A ocorrência de algas calcárias sobre extensas áreas da plataforma permite sua distinção como fácies sedimentar independente. Esta fácies representa a continuação da fácies arenosa (areia quartzosa litorânea), situando-se entre esta e a borda externa da plataforma. No nordeste do Brasil, as algas dominam a maior parte da plataforma.

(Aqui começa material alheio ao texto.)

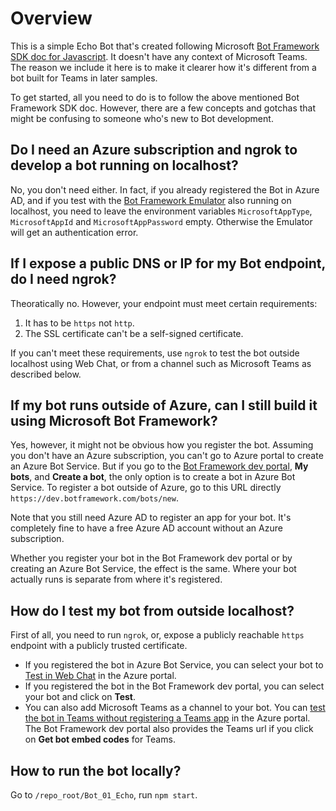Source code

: # Overview

This is a simple Echo Bot that's created following Microsoft [Bot Framework SDK doc for Javascript](https://learn.microsoft.com/en-us/azure/bot-service/bot-service-quickstart-create-bot?view=azure-bot-service-4.0&tabs=javascript%2Cvs).
 It doesn't have any context of Microsoft Teams. The reason we include it here is to make it clearer
 how it's different from a bot built for Teams in later samples.

To get started, all you need to do is to follow the above mentioned Bot Framework SDK doc.
 However, there are a few concepts and gotchas that might be confusing to someone who's new to Bot development.

## Do I need an Azure subscription and ngrok to develop a bot running on localhost?

No, you don't need either. In fact, if you already registered the Bot in Azure AD,
 and if you test with the [Bot Framework Emulator](https://github.com/microsoft/BotFramework-Emulator/blob/master/README.md)
 also running on localhost, you need to leave the environment variables `MicrosoftAppType`, `MicrosoftAppId` and `MicrosoftAppPassword` empty.
 Otherwise the Emulator will get an authentication error.

## If I expose a public DNS or IP for my Bot endpoint, do I need ngrok?

Theoratically no. However, your endpoint must meet certain requirements:

1. It has to be `https` not `http`.
2. The SSL certificate can't be a self-signed certificate.

If you can't meet these requirements, use `ngrok` to test the bot outside localhost using Web Chat,
 or from a channel such as Microsoft Teams as described below.

## If my bot runs outside of Azure, can I still build it using Microsoft Bot Framework?

Yes, however, it might not be obvious how you register the bot. Assuming you don't have an Azure subscription,
 you can't go to Azure portal to create an Azure Bot Service. But if you go to the [Bot Framework dev portal](https://dev.botframework.com),
 __My bots__, and __Create a bot__, the only option is to create a bot in Azure Bot Service.
 To register a bot outside of Azure, go to this URL directly `https://dev.botframework.com/bots/new`.

Note that you still need Azure AD to register an app for your bot. It's completely fine to have a
 free Azure AD account without an Azure subscription.

Whether you register your bot in the Bot Framework dev portal or by creating an Azure Bot Service, the effect is the same.
 Where your bot actually runs is separate from where it's registered.

## How do I test my bot from outside localhost?

First of all, you need to run `ngrok`, or, expose a publicly reachable `https` endpoint with a publicly trusted certificate.

* If you registered the bot in Azure Bot Service, you can select your bot to [Test in Web Chat](https://learn.microsoft.com/en-us/azure/bot-service/bot-service-troubleshoot-bot-configuration?view=azure-bot-service-4.0#test-in-web-chat) in the Azure portal.
* If you registered the bot in the Bot Framework dev portal, you can select your bot and click on __Test__.
* You can also add Microsoft Teams as a channel to your bot. You can [test the bot in Teams without registering a Teams app](https://learn.microsoft.com/en-us/azure/bot-service/channel-connect-teams?view=azure-bot-service-4.0) in the Azure portal. The Bot Framework dev portal also provides the Teams url if you click on __Get bot embed codes__ for Teams.

## How to run the bot locally?

Go to `/repo_root/Bot_01_Echo`, run `npm start`.
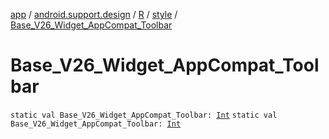 [app](../../../index.md) / [android.support.design](../../index.md) / [R](../index.md) / [style](index.md) / [Base_V26_Widget_AppCompat_Toolbar](./-base_-v26_-widget_-app-compat_-toolbar.md)

# Base_V26_Widget_AppCompat_Toolbar

`static val Base_V26_Widget_AppCompat_Toolbar: `[`Int`](https://kotlinlang.org/api/latest/jvm/stdlib/kotlin/-int/index.html)
`static val Base_V26_Widget_AppCompat_Toolbar: `[`Int`](https://kotlinlang.org/api/latest/jvm/stdlib/kotlin/-int/index.html)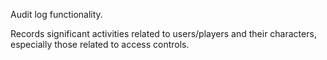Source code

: Audit log functionality.

Records significant activities related to users/players and their characters,
especially those related to access controls.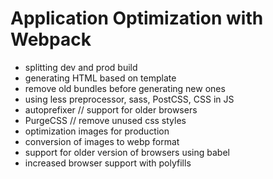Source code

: # Application Optimization with Webpack

- splitting dev and prod build
- generating HTML based on template
- remove old bundles before generating new ones
- using less preprocessor, sass, PostCSS, CSS in JS
- autoprefixer // support for older browsers
- PurgeCSS // remove unused css styles
- optimization images for production
- conversion of images to webp format
- support for older version of browsers using babel
- increased browser support with polyfills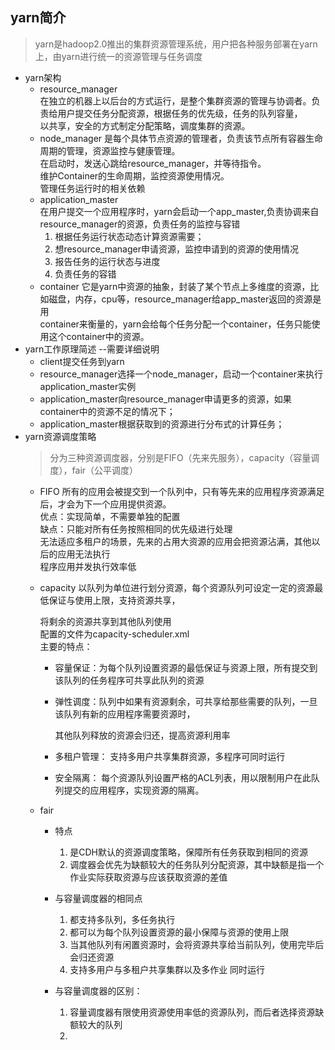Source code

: ## yarn简介
> yarn是hadoop2.0推出的集群资源管理系统，用户把各种服务部署在yarn上，由yarn进行统一的资源管理与任务调度  

- yarn架构
  - resource_manager  
    在独立的机器上以后台的方式运行，是整个集群资源的管理与协调者。负责给用户提交任务分配资源，根据任务的优先级，任务的队列容量，  
    以共享，安全的方式制定分配策略，调度集群的资源。
  - node_manager
    是每个具体节点资源的管理者，负责该节点所有容器生命周期的管理，资源监控与健康管理。  
    在启动时，发送心跳给resource_manager，并等待指令。  
    维护Container的生命周期，监控资源使用情况。  
    管理任务运行时的相关依赖  
  - application_master  
    在用户提交一个应用程序时，yarn会启动一个app_master,负责协调来自resource_manager的资源，负责任务的监控与容错  
    1. 根据任务运行状态动态计算资源需要；  
    2. 想resource_manager申请资源，监控申请到的资源的使用情况  
    3. 报告任务的运行状态与进度  
    4. 负责任务的容错  
  - container
    它是yarn中资源的抽象，封装了某个节点上多维度的资源，比如磁盘，内存，cpu等，resource_manager给app_master返回的资源是用  
    container来衡量的，yarn会给每个任务分配一个container，任务只能使用这个container中的资源。  
- yarn工作原理简述 --需要详细说明
  - client提交任务到yarn  
  - resource_manager选择一个node_manager，启动一个container来执行application_master实例  
  - application_master向resource_manager申请更多的资源，如果container中的资源不足的情况下；  
  - application_master根据获取到的资源进行分布式的计算任务；  
- yarn资源调度策略
  > 分为三种资源调度器，分别是FIFO（先来先服务），capacity（容量调度），fair（公平调度）  
  - FIFO
    所有的应用会被提交到一个队列中，只有等先来的应用程序资源满足后，才会为下一个应用提供资源。  
    优点：实现简单，不需要单独的配置  
    缺点：只能对所有任务按照相同的优先级进行处理  
               无法适应多租户的场景，先来的占用大资源的应用会把资源沾满，其他以后的应用无法执行  
               程序应用并发执行效率低  
    
  - capacity
    以队列为单位进行划分资源，每个资源队列可设定一定的资源最低保证与使用上限，支持资源共享，
    
    将剩余的资源共享到其他队列使用  
    配置的文件为capacity-scheduler.xml  
    主要的特点：  
    
    - 容量保证：为每个队列设置资源的最低保证与资源上限，所有提交到该队列的任务程序可共享此队列的资源  
    
    - 弹性调度：队列中如果有资源剩余，可共享给那些需要的队列，一旦该队列有新的应用程序需要资源时，
    
      其他队列释放的资源会归还，提高资源利用率  
    
    - 多租户管理： 支持多用户共享集群资源，多程序可同时运行  
    
    - 安全隔离： 每个资源队列设置严格的ACL列表，用以限制用户在此队列提交的应用程序，实现资源的隔离。  
    
  - fair 

    - 特点
      1. 是CDH默认的资源调度策略，保障所有任务获取到相同的资源
      2. 调度器会优先为缺额较大的任务队列分配资源，其中缺额是指一个作业实际获取资源与应该获取资源的差值

    - 与容量调度器的相同点
      1. 都支持多队列，多任务执行
      2. 都可以为每个队列设置资源的最小保障与资源的使用上限
      3. 当其他队列有闲置资源时，会将资源共享给当前队列，使用完毕后会归还资源
      4. 支持多用户与多租户共享集群以及多作业 同时运行
    - 与容量调度器的区别：  
      1. 容量调度器有限使用资源使用率低的资源队列，而后者选择资源缺额较大的队列
      2.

Este tipo de sedimento ocorre desde o Piauí até Cabo Frio, e também na plataforma de Fernando de Noronha, do Atol das Rocas, e dos montes submarinos encontrados a menos de 100 m de profundidade ao longo da costa. Geralmente as algas se desenvolvem melhor onde o substrato é relativamente duro e as águas límpidas. Desta forma, águas com correntes fortes e turbulentas, com lama em suspensão, não são favoráveis ao crescimento das algas. Outro fator a influenciar o desenvolvimento dos bancos é a penetração da luz, necessária para a realização de fotossíntese. Em virtude disso, é provável que o limite de crescimento das mesmas esteja situado a aproximadamente 90 m no nordeste, contrastando com certas áreas do Mediterrâneo Oriental, cujas águas claras permitem o desenvolvimento das algas até profundidades de 150 a 180 m (Kempf et al. 1969; Otmann & Otmann 1969; Kempf 1970; Manso et al. 2004).

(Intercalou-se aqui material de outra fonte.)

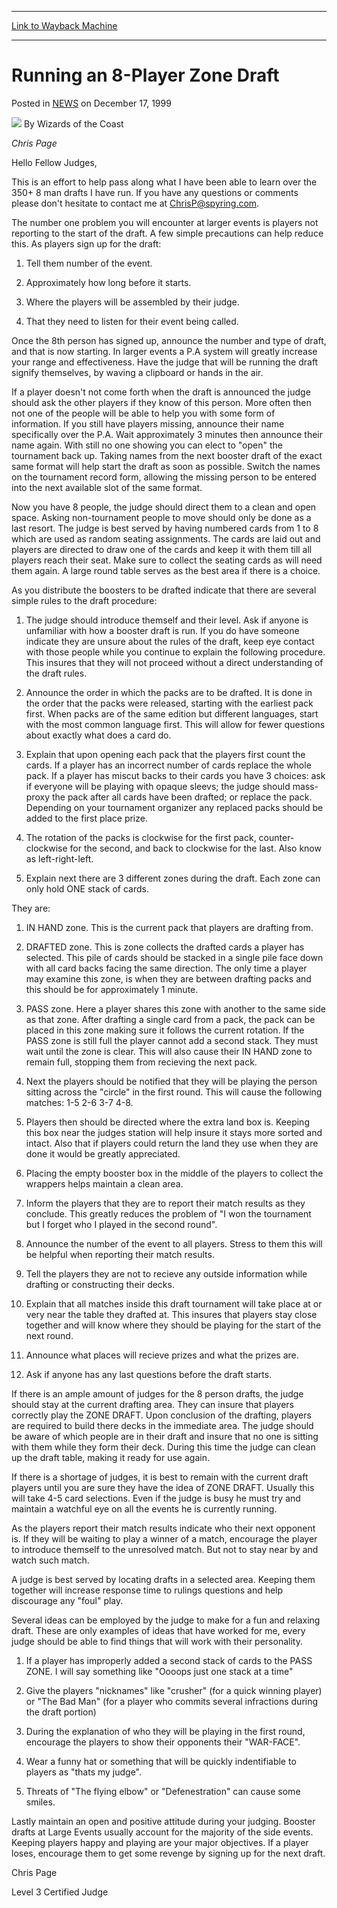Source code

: 
---
[Link to Wayback Machine](https://web.archive.org/web/20210501184643/https://magic.wizards.com/en/articles/archive/running-8-player-zone-draft-1999-12-17)

[_metadata_:author]:- "Wizards of the Coast"
[_metadata_:description]:- "Chris Page Hello Fellow Judges, This is an effort to help pass along what I have been able to learn over the 350+ 8 man drafts I have run. If you have any questions or comments please don't hesitate to contact me at ChrisP@spyring.com. The number one problem you will encounter at larger events is players not reporting to the start of the draft. A few simple precautions can"
[_metadata_:generator]:- "Drupal 7 (http://drupal.org)"
[_metadata_:node]:- "937716"
[_metadata_:publish_date]:- "1999-12-17"
[_metadata_:source]:- "div-main-content"
[_metadata_:title]:- "Running an 8-Player Zone Draft"
[_metadata_:wayback_capture_timestamp]:- "2021-05-01 18:46:43"
[_metadata_:wayback_raw_url]:- "https://web.archive.org/web/20210501184643id_/https://magic.wizards.com/en/articles/archive/running-8-player-zone-draft-1999-12-17"
[_metadata_:wayback_url]:- "https://magic.wizards.com/en/articles/archive/running-8-player-zone-draft-1999-12-17"
---


Running an 8-Player Zone Draft
==============================



 Posted in [NEWS](/en/articles?source=MX_Nav2020)
 on December 17, 1999 






![](https://media.magic.wizards.com/styles/auth_small/public/images/person/wizards_author.jpg)
By Wizards of the Coast











*Chris Page*


Hello Fellow Judges,


This is an effort to help pass along what I have been able to learn over the 350+ 8 man drafts I have run. If you have any questions or comments please don't hesitate to contact me at [ChrisP@spyring.com](mailto:ChrisP@spyring.com).


The number one problem you will encounter at larger events is players not reporting to the start of the draft. A few simple precautions can help reduce this. As players sign up for the draft:


1. Tell them number of the event.  

2. Approximately how long before it starts.  

3. Where the players will be assembled by their judge.  

4. That they need to listen for their event being called.


Once the 8th person has signed up, announce the number and type of draft, and that is now starting. In larger events a P.A system will greatly increase your range and effectiveness. Have the judge that will be running the draft signify themselves, by waving a clipboard or hands in the air.


If a player doesn't not come forth when the draft is announced the judge should ask the other players if they know of this person. More often then not one of the people will be able to help you with some form of information. If you still have players missing, announce their name specifically over the P.A. Wait approximately 3 minutes then announce their name again. With still no one showing you can elect to "open" the tournament back up. Taking names from the next booster draft of the exact same format will help start the draft as soon as possible. Switch the names on the tournament record form, allowing the missing person to be entered into the next available slot of the same format.


Now you have 8 people, the judge should direct them to a clean and open space. Asking non-tournament people to move should only be done as a last resort. The judge is best served by having numbered cards from 1 to 8 which are used as random seating assignments. The cards are laid out and players are directed to draw one of the cards and keep it with them till all players reach their seat. Make sure to collect the seating cards as will need them again. A large round table serves as the best area if there is a choice.


As you distribute the boosters to be drafted indicate that there are several simple rules to the draft procedure:


1. The judge should introduce themself and their level. Ask if anyone is unfamiliar with how a booster draft is run. If you do have someone indicate they are unsure about the rules of the draft, keep eye contact with those people while you continue to explain the following procedure. This insures that they will not proceed without a direct understanding of the draft rules.


2. Announce the order in which the packs are to be drafted. It is done in the order that the packs were released, starting with the earliest pack first. When packs are of the same edition but different languages, start with the most common language first. This will allow for fewer questions about exactly what does a card do.


3. Explain that upon opening each pack that the players first count the cards. If a player has an incorrect number of cards replace the whole pack. If a player has miscut backs to their cards you have 3 choices: ask if everyone will be playing with opaque sleevs; the judge should mass-proxy the pack after all cards have been drafted; or replace the pack. Depending on your tournament organizer any replaced packs should be added to the first place prize.


4. The rotation of the packs is clockwise for the first pack, counter-clockwise for the second, and back to clockwise for the last. Also know as left-right-left.


5. Explain next there are 3 different zones during the draft. Each zone can only hold ONE stack of cards.


They are:


1. IN HAND zone. This is the current pack that players are drafting from.


2. DRAFTED zone. This is zone collects the drafted cards a player has selected. This pile of cards should be stacked in a single pile face down with all card backs facing the same direction. The only time a player may examine this zone, is when they are between drafting packs and this should be for approximately 1 minute.


3. PASS zone. Here a player shares this zone with another to the same side as that zone. After drafting a single card from a pack, the pack can be placed in this zone making sure it follows the current rotation. If the PASS zone is still full the player cannot add a second stack. They must wait until the zone is clear. This will also cause their IN HAND zone to remain full, stopping them from recieving the next pack.


6. Next the players should be notified that they will be playing the person sitting across the "circle" in the first round. This will cause the following matches: 1-5 2-6 3-7 4-8.


7. Players then should be directed where the extra land box is. Keeping this box near the judges station will help insure it stays more sorted and intact. Also that if players could return the land they use when they are done it would be greatly appreciated.


8. Placing the empty booster box in the middle of the players to collect the wrappers helps maintain a clean area.


9. Inform the players that they are to report their match results as they conclude. This greatly reduces the problem of "I won the tournament but I forget who I played in the second round".


10. Announce the number of the event to all players. Stress to them this will be helpful when reporting their match results.


11. Tell the players they are not to recieve any outside information while drafting or constructing their decks.


12. Explain that all matches inside this draft tournament will take place at or very near the table they drafted at. This insures that players stay close together and will know where they should be playing for the start of the next round.


13. Announce what places will recieve prizes and what the prizes are.


14. Ask if anyone has any last questions before the draft starts.


If there is an ample amount of judges for the 8 person drafts, the judge should stay at the current drafting area. They can insure that players correctly play the ZONE DRAFT. Upon conclusion of the drafting, players are required to build there decks in the immediate area. The judge should be aware of which people are in their draft and insure that no one is sitting with them while they form their deck. During this time the judge can clean up the draft table, making it ready for use again.


If there is a shortage of judges, it is best to remain with the current draft players until you are sure they have the idea of ZONE DRAFT. Usually this will take 4-5 card selections. Even if the judge is busy he must try and maintain a watchful eye on all the events he is currently running.


As the players report their match results indicate who their next opponent is. If they will be waiting to play a winner of a match, encourage the player to introduce themself to the unresolved match. But not to stay near by and watch such match.


A judge is best served by locating drafts in a selected area. Keeping them together will increase response time to rulings questions and help discourage any "foul" play.


Several ideas can be employed by the judge to make for a fun and relaxing draft. These are only examples of ideas that have worked for me, every judge should be able to find things that will work with their personality.


1. If a player has improperly added a second stack of cards to the PASS ZONE. I will say something like "Oooops just one stack at a time"  

2. Give the players "nicknames" like "crusher" (for a quick winning player) or "The Bad Man" (for a player who commits several infractions during the draft portion)  

3. During the explanation of who they will be playing in the first round, encourage the players to show their opponents their "WAR-FACE".  

4. Wear a funny hat or something that will be quickly indentifiable to players as "thats my judge".  

5. Threats of "The flying elbow" or "Defenestration" can cause some smiles.


Lastly maintain an open and positive attitude during your judging. Booster drafts at Large Events usually account for the majority of the side events. Keeping players happy and playing are your major objectives. If a player loses, encourage them to get some revenge by signing up for the next draft.


Chris Page  

Level 3 Certified Judge







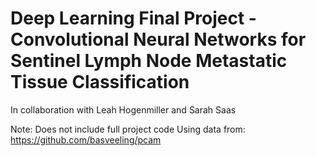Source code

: # Deep Learning Final Project - Convolutional Neural Networks for Sentinel Lymph Node Metastatic Tissue Classification

In collaboration with Leah Hogenmiller and Sarah Saas

Note: Does not include full project code
Using data from: https://github.com/basveeling/pcam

Os elementos que compõem este conjunto são principalmente do grupo das Melobesiae (Rhodophyceae, Corallinaceae), presentes sob a forma de pequenos talos ramificados livres (Lithothamnium), ou de concreções de tamanho variável. Em locais de águas calmas pode predominar Halimeda (alga calcária verde). Como elementos acessórios podem ainda ser mencionados foraminíferos e conchas quebradas de moluscos acumulados nos interstícios e espaços vazios das concreções algálicas. Completam a fácies uma fração arenosa, originária da desagregação das algas, e uma pequena porcentagem de lama calcária branca (Kempf et al. 1969; Otmann & Otmann 1969; Kempf 1970; Manso et al. 2004).

Observa-se grande variação dos tipos morfológicos das algas calcárias em função da profundidade de ocorrência e da latitude. No nordeste, fragmentos de Lithothamnium predominam em águas infralitorais, decrescendo em importância no circalitoral, onde as concreções são mais comuns. Os grandes depósitos de Halimeda que ocorrem no nordeste contrastam com a inexistência destes no sudeste, o que estaria relacionado com o decréscimo da temperatura em função da latitude. Rodolitos (algas calcárias de forma livre) ocorrem na forma maciça ou ramificada, dependendo da região. Briozoários podem predominar em certas

áreas, como na plataforma do norte do Espírito Santo, substituindo gradualmente as algas calcárias (Kempf 1970; Melo et al. 1975; Dias 2000).

A comunidade bentônica associada aos fundos de algas calcárias incrustantes é mais rica em número de espécies comparada aos fundos de areia e lama. Os talos calcários complexos, vivos ou mortos, transformam fundos homogêneos em fundos heterogêneos duros, servindo de habitat para algas moles e invertebrados, incluindo espécies epibênticas, crípticas e endofauna (Kempf 1970; Amado-Filho et al. 2007; Figueiredo et al. 2007). Alguns estudos em grandes bancos de algas calcárias, mais precisamente em mantos de rodolitos, e sua importância para o bentos, foram recentememte conduzidos no Banco de Abrolhos (Figueiredo et al. 2007) e na costa do Espírito Santo (Amado-Filho et al. 2007).

A dominância dos fundos de algas calcárias característica da região nordeste brasileira prossegue na costa da Bahia. O limite superior desta faixa está ligado ao fim da influência terrígena e, conseqüentemente, varia. Geralmente encontra-se nas proximidades do litoral, próximo à isóbata de 20 m, na maior parte da plataforma, exceto em Abrolhos, onde se afasta mais. O limite inferior é dependente da penetração da luz e se situa no início do talude, em profundidades iguais ou pouco superiores a 100 m. Extensos arrecifes de algas calcárias recobrem os Bancos de Abrolhos, Royal Charlotte, Besnard e Vitória. Ao sul de Abrolhos, os fundos de algas calcárias se aprofundam e regridem em importância. Ao largo de Cabo Frio, os bancos se restringem a manchas, sendo substituídos pelos fundos de areia biodetrítica, ricos em briozoários, fragmentos de algas calcárias, corais e conchas (Coutinho 1969; Kempf 1970, 1971; Melo et al. 1975).